== Segment start ==

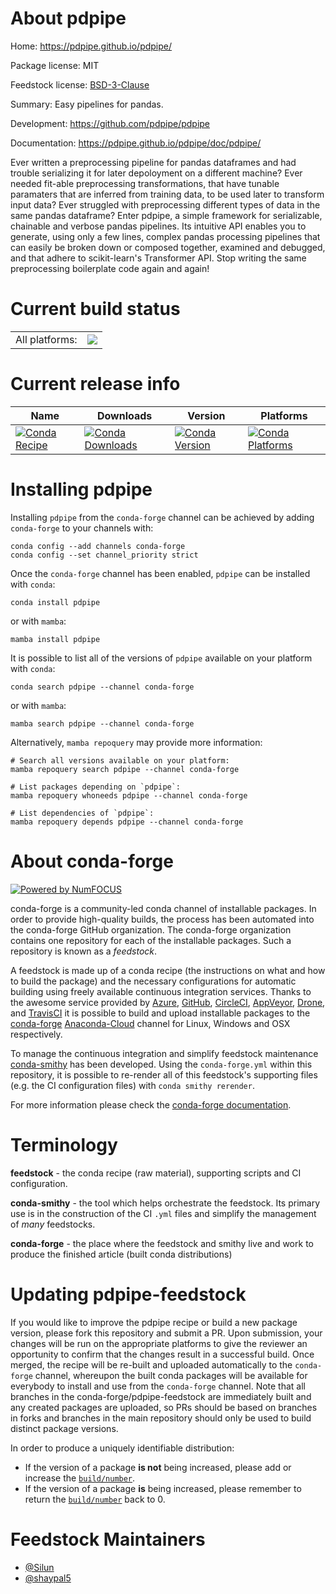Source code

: About pdpipe
============

Home: https://pdpipe.github.io/pdpipe/

Package license: MIT

Feedstock license: [BSD-3-Clause](https://github.com/conda-forge/pdpipe-feedstock/blob/main/LICENSE.txt)

Summary: Easy pipelines for pandas.

Development: https://github.com/pdpipe/pdpipe

Documentation: https://pdpipe.github.io/pdpipe/doc/pdpipe/

Ever written a preprocessing pipeline for pandas dataframes and had trouble serializing it for later depoloyment on a different machine? Ever needed fit-able preprocessing transformations, that have tunable paramaters that are inferred from training data, to be used later to transform input data? Ever struggled with preprocessing different types of data in the same pandas dataframe? Enter pdpipe, a simple framework for serializable, chainable and verbose pandas pipelines. Its intuitive API enables you to generate, using only a few lines, complex pandas processing pipelines that can easily be broken down or composed together, examined and debugged, and that adhere to scikit-learn's Transformer API. Stop writing the same preprocessing boilerplate code again and again!


Current build status
====================


<table><tr><td>All platforms:</td>
    <td>
      <a href="https://dev.azure.com/conda-forge/feedstock-builds/_build/latest?definitionId=11131&branchName=main">
        <img src="https://dev.azure.com/conda-forge/feedstock-builds/_apis/build/status/pdpipe-feedstock?branchName=main">
      </a>
    </td>
  </tr>
</table>

Current release info
====================

| Name | Downloads | Version | Platforms |
| --- | --- | --- | --- |
| [![Conda Recipe](https://img.shields.io/badge/recipe-pdpipe-green.svg)](https://anaconda.org/conda-forge/pdpipe) | [![Conda Downloads](https://img.shields.io/conda/dn/conda-forge/pdpipe.svg)](https://anaconda.org/conda-forge/pdpipe) | [![Conda Version](https://img.shields.io/conda/vn/conda-forge/pdpipe.svg)](https://anaconda.org/conda-forge/pdpipe) | [![Conda Platforms](https://img.shields.io/conda/pn/conda-forge/pdpipe.svg)](https://anaconda.org/conda-forge/pdpipe) |

Installing pdpipe
=================

Installing `pdpipe` from the `conda-forge` channel can be achieved by adding `conda-forge` to your channels with:

```
conda config --add channels conda-forge
conda config --set channel_priority strict
```

Once the `conda-forge` channel has been enabled, `pdpipe` can be installed with `conda`:

```
conda install pdpipe
```

or with `mamba`:

```
mamba install pdpipe
```

It is possible to list all of the versions of `pdpipe` available on your platform with `conda`:

```
conda search pdpipe --channel conda-forge
```

or with `mamba`:

```
mamba search pdpipe --channel conda-forge
```

Alternatively, `mamba repoquery` may provide more information:

```
# Search all versions available on your platform:
mamba repoquery search pdpipe --channel conda-forge

# List packages depending on `pdpipe`:
mamba repoquery whoneeds pdpipe --channel conda-forge

# List dependencies of `pdpipe`:
mamba repoquery depends pdpipe --channel conda-forge
```


About conda-forge
=================

[![Powered by
NumFOCUS](https://img.shields.io/badge/powered%20by-NumFOCUS-orange.svg?style=flat&colorA=E1523D&colorB=007D8A)](https://numfocus.org)

conda-forge is a community-led conda channel of installable packages.
In order to provide high-quality builds, the process has been automated into the
conda-forge GitHub organization. The conda-forge organization contains one repository
for each of the installable packages. Such a repository is known as a *feedstock*.

A feedstock is made up of a conda recipe (the instructions on what and how to build
the package) and the necessary configurations for automatic building using freely
available continuous integration services. Thanks to the awesome service provided by
[Azure](https://azure.microsoft.com/en-us/services/devops/), [GitHub](https://github.com/),
[CircleCI](https://circleci.com/), [AppVeyor](https://www.appveyor.com/),
[Drone](https://cloud.drone.io/welcome), and [TravisCI](https://travis-ci.com/)
it is possible to build and upload installable packages to the
[conda-forge](https://anaconda.org/conda-forge) [Anaconda-Cloud](https://anaconda.org/)
channel for Linux, Windows and OSX respectively.

To manage the continuous integration and simplify feedstock maintenance
[conda-smithy](https://github.com/conda-forge/conda-smithy) has been developed.
Using the ``conda-forge.yml`` within this repository, it is possible to re-render all of
this feedstock's supporting files (e.g. the CI configuration files) with ``conda smithy rerender``.

For more information please check the [conda-forge documentation](https://conda-forge.org/docs/).

Terminology
===========

**feedstock** - the conda recipe (raw material), supporting scripts and CI configuration.

**conda-smithy** - the tool which helps orchestrate the feedstock.
                   Its primary use is in the construction of the CI ``.yml`` files
                   and simplify the management of *many* feedstocks.

**conda-forge** - the place where the feedstock and smithy live and work to
                  produce the finished article (built conda distributions)


Updating pdpipe-feedstock
=========================

If you would like to improve the pdpipe recipe or build a new
package version, please fork this repository and submit a PR. Upon submission,
your changes will be run on the appropriate platforms to give the reviewer an
opportunity to confirm that the changes result in a successful build. Once
merged, the recipe will be re-built and uploaded automatically to the
`conda-forge` channel, whereupon the built conda packages will be available for
everybody to install and use from the `conda-forge` channel.
Note that all branches in the conda-forge/pdpipe-feedstock are
immediately built and any created packages are uploaded, so PRs should be based
on branches in forks and branches in the main repository should only be used to
build distinct package versions.

In order to produce a uniquely identifiable distribution:
 * If the version of a package **is not** being increased, please add or increase
   the [``build/number``](https://docs.conda.io/projects/conda-build/en/latest/resources/define-metadata.html#build-number-and-string).
 * If the version of a package **is** being increased, please remember to return
   the [``build/number``](https://docs.conda.io/projects/conda-build/en/latest/resources/define-metadata.html#build-number-and-string)
   back to 0.

Feedstock Maintainers
=====================

* [@Silun](https://github.com/Silun/)
* [@shaypal5](https://github.com/shaypal5/)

== Segment end ==

Starting at the line that contains "and CI configuration.", reproduce each line through the end of the records exactly, both ends included.

**feedstock** - the conda recipe (raw material), supporting scripts and CI configuration.

**conda-smithy** - the tool which helps orchestrate the feedstock.
                   Its primary use is in the construction of the CI ``.yml`` files
                   and simplify the management of *many* feedstocks.

**conda-forge** - the place where the feedstock and smithy live and work to
                  produce the finished article (built conda distributions)


Updating pdpipe-feedstock
=========================

If you would like to improve the pdpipe recipe or build a new
package version, please fork this repository and submit a PR. Upon submission,
your changes will be run on the appropriate platforms to give the reviewer an
opportunity to confirm that the changes result in a successful build. Once
merged, the recipe will be re-built and uploaded automatically to the
`conda-forge` channel, whereupon the built conda packages will be available for
everybody to install and use from the `conda-forge` channel.
Note that all branches in the conda-forge/pdpipe-feedstock are
immediately built and any created packages are uploaded, so PRs should be based
on branches in forks and branches in the main repository should only be used to
build distinct package versions.

In order to produce a uniquely identifiable distribution:
 * If the version of a package **is not** being increased, please add or increase
   the [``build/number``](https://docs.conda.io/projects/conda-build/en/latest/resources/define-metadata.html#build-number-and-string).
 * If the version of a package **is** being increased, please remember to return
   the [``build/number``](https://docs.conda.io/projects/conda-build/en/latest/resources/define-metadata.html#build-number-and-string)
   back to 0.

Feedstock Maintainers
=====================

* [@Silun](https://github.com/Silun/)
* [@shaypal5](https://github.com/shaypal5/)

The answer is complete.